(WHAT IS BEING ASKED)
State the number of lines in these records that include the string "thebibliography", and say nothing more.

(SUPPLIED MATERIAL)
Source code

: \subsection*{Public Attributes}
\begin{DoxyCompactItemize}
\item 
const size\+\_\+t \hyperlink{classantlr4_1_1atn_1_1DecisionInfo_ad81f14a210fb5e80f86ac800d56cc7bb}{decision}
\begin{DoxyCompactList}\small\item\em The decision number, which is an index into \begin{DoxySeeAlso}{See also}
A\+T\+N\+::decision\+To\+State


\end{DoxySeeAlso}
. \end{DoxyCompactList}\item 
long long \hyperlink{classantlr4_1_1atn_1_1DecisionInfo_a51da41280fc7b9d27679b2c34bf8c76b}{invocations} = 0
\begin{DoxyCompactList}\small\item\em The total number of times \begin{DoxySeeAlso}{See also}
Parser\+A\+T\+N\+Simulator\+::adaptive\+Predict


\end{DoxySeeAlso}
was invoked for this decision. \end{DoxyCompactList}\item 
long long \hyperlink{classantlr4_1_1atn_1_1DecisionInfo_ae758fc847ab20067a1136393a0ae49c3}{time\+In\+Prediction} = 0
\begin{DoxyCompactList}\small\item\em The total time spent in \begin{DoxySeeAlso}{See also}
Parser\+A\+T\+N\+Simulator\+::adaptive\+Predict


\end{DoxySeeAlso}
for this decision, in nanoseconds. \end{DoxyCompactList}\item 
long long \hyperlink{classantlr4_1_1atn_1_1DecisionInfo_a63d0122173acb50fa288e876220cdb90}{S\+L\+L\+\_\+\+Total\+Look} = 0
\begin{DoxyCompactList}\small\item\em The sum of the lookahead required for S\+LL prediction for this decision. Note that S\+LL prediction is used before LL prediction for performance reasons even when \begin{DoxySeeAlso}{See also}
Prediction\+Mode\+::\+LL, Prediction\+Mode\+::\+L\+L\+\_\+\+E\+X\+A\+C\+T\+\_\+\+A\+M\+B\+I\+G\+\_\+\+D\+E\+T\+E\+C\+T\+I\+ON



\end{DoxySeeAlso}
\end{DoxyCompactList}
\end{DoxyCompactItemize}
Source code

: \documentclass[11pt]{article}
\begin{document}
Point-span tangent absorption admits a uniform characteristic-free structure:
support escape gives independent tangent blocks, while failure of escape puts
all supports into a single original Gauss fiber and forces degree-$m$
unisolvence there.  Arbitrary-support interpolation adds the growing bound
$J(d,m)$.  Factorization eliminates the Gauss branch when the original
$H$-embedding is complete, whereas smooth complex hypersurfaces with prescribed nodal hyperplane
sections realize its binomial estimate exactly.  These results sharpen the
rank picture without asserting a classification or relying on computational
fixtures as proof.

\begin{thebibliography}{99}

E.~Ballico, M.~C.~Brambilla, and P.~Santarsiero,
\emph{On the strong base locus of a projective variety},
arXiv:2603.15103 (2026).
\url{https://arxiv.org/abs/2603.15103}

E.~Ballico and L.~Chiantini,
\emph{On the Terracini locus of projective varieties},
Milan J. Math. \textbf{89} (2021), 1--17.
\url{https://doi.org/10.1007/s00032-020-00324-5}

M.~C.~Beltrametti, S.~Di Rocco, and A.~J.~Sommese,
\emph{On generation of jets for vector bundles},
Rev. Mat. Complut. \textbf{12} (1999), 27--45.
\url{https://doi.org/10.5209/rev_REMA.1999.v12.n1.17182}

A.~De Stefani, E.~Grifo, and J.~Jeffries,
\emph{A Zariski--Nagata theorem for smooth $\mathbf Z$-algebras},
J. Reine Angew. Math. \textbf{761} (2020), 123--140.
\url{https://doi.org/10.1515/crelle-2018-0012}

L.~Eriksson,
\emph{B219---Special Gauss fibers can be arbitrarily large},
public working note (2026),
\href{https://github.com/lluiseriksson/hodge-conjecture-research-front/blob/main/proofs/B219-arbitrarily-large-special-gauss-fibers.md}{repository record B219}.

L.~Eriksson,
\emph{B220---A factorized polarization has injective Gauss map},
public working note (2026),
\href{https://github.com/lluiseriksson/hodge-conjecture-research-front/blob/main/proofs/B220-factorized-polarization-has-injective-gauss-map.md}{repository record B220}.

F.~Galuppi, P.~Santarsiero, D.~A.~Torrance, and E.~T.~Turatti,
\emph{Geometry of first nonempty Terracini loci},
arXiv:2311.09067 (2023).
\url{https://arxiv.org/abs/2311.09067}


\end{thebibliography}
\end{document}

(ANSWER AREA)
2